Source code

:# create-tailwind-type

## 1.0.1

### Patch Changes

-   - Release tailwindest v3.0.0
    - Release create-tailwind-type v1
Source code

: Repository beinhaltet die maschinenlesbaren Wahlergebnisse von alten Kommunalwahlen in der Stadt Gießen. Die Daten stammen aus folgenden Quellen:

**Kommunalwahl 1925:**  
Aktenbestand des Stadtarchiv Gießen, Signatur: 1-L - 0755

--------

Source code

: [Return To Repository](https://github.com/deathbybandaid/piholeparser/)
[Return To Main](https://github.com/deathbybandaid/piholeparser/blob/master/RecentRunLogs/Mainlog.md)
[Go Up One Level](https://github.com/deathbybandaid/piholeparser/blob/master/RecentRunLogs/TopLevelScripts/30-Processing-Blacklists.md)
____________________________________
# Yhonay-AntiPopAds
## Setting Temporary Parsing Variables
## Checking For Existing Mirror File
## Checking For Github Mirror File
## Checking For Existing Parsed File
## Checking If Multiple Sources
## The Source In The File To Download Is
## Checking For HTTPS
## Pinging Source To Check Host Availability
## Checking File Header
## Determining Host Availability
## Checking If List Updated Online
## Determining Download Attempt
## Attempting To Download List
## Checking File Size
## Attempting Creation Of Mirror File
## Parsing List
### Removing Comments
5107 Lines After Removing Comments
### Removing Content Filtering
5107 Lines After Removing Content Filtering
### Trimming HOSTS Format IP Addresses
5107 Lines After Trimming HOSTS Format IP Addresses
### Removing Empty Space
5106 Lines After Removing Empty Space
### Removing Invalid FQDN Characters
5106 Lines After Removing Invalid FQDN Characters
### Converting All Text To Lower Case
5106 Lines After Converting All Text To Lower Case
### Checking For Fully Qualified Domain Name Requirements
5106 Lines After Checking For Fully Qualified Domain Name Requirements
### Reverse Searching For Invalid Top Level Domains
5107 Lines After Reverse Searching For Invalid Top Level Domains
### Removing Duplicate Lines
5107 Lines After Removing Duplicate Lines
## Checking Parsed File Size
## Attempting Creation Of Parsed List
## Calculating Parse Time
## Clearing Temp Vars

--------

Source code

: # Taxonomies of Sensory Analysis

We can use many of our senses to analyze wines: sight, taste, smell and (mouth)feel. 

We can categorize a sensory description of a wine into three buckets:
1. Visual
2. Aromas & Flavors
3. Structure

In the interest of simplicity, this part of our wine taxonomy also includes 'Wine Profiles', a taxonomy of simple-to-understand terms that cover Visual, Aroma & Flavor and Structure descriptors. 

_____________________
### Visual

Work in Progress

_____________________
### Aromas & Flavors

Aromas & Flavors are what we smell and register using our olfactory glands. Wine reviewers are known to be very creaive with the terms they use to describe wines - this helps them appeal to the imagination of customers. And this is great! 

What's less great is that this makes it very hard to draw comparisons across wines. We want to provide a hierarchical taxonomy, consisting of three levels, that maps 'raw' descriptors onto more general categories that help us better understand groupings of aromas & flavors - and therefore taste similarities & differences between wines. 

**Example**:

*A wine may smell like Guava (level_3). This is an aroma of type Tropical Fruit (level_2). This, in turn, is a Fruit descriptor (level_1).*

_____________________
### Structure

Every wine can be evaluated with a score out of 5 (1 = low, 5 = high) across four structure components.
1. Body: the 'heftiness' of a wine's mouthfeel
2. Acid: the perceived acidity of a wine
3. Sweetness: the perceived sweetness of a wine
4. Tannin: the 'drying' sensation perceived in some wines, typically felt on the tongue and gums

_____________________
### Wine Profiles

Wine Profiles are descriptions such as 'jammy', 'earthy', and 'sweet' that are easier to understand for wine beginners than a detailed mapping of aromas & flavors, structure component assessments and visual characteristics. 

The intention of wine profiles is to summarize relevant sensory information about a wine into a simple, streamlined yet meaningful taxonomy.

--------

§ Directions for this task:
For each line of the data that includes the word "Checking", return a copy of it.

§ Response:
## Checking For Existing Mirror File
## Checking For Github Mirror File
## Checking For Existing Parsed File
## Checking If Multiple Sources
## Checking For HTTPS
## Checking File Header
## Checking If List Updated Online
## Checking File Size
### Checking For Fully Qualified Domain Name Requirements
5106 Lines After Checking For Fully Qualified Domain Name Requirements
## Checking Parsed File Size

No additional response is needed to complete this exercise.